Here, you’ll find golf carts rather than cars, restaurants that serve locally grown produce, and family-run hotels and restaurants that maximize every available resource — from fresh water to natural light. Recreation centers on gentle activities like kayaking, snorkeling, and kiteboarding, although whale shark tours are also popular among the ‘bucket list’ set. We highly recommend Anna French’s article at Spin the Globe Project about how to ethically swim with whale sharks if you dream of seeing these endangered creatures up close.
Since most hoteliers are local (and therefore have a vested interest in the island’s future), the bar for sustainability is high. Eco-friendly toiletries, sustainable operations, and amenities like free bike rentals are the rule, rather than the exception. We recommend the eco-chic Casa Las Tortugas for design lovers, Las Nubes for wellness programming, and Zoomay for local charm.

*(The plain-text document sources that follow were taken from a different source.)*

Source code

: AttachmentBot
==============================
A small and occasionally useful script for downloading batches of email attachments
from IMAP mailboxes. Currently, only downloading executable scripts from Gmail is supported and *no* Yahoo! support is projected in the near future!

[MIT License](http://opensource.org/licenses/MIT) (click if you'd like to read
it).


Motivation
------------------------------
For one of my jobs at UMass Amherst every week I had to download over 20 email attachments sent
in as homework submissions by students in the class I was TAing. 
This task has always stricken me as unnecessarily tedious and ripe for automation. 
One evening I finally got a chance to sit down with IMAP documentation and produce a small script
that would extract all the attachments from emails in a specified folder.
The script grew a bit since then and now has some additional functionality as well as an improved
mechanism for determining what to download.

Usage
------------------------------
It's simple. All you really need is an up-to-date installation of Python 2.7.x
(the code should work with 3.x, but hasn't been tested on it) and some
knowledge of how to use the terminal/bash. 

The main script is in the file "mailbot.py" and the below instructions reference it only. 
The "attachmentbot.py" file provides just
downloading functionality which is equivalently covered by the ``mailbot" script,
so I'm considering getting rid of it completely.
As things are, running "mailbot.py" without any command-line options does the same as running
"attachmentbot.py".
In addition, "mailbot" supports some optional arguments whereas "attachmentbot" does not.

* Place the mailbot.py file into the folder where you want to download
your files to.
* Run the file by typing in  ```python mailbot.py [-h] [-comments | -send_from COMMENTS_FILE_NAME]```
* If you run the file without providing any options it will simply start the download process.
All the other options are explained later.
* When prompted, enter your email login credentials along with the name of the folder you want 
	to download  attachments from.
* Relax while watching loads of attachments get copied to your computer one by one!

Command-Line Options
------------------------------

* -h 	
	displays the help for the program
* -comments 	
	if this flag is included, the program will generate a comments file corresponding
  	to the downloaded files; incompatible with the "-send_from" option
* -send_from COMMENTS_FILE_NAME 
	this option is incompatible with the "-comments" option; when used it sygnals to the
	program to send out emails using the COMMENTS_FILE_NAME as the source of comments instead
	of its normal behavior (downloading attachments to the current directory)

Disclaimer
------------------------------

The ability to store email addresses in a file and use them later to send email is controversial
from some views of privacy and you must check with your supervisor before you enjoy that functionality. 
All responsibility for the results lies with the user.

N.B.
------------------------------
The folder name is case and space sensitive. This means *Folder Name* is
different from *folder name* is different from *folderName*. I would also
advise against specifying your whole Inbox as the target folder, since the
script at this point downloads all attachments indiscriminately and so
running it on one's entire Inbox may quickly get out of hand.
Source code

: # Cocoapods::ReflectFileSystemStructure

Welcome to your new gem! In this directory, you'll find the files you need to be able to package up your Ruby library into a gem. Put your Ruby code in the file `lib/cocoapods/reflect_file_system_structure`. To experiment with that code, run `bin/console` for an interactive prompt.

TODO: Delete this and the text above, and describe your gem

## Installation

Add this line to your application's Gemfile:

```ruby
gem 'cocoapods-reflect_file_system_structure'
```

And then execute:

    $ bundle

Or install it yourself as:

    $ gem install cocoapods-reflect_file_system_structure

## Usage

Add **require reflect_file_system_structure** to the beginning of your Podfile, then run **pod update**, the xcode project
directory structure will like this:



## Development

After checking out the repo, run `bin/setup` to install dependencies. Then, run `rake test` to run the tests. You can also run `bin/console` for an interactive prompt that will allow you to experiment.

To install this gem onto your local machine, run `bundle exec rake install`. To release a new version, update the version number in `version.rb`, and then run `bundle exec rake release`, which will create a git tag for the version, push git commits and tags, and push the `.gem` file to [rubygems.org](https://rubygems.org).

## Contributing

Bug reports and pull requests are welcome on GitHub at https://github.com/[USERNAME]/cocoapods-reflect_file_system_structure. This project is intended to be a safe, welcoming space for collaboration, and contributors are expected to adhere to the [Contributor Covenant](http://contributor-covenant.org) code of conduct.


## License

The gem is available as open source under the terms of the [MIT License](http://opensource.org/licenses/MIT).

Governed by special laws that support the conservation and preservation of its fragile ecosystem, the Galapagos Islands strike a delicate balance between protecting the environment and sparking enough interest from travelers to continue funding conservation efforts.
Strict guidelines set by the Galapagos National Park Directorate (GNPD) and the Ecuadorian Ministry of Tourism dictate that in most cases, visitors must be accompanied by an approved guide. Only about 3% of the available land is private, while the remaining 97% is part of the Galapagos National Park. Anyone wishing to explore the park area must travel with a touring company. Going with a tour can also help you avoid surprises, like the $100 National Park fee.
If you were hoping to stay directly on the islands, fret not — some of that private land is devoted to ecotourism, and of the kind you can feel good about. Pikaia Lodge, for example, is a former cattle ranch that has committed to an ambitious reforestation project, promising a return of native, endemic species like wild tortoises and local birds. The Finch Bay Hotel collects rainwater and runs an intensive recycling program.
Regardless of where your travels take you, making thoughtful decisions about where you go, how you get there, and what activities you explore can go a long way toward lessening the impact of global tourism. Islands will always need to balance environmental concerns with economic gains, but visitors can help make that balancing act easier.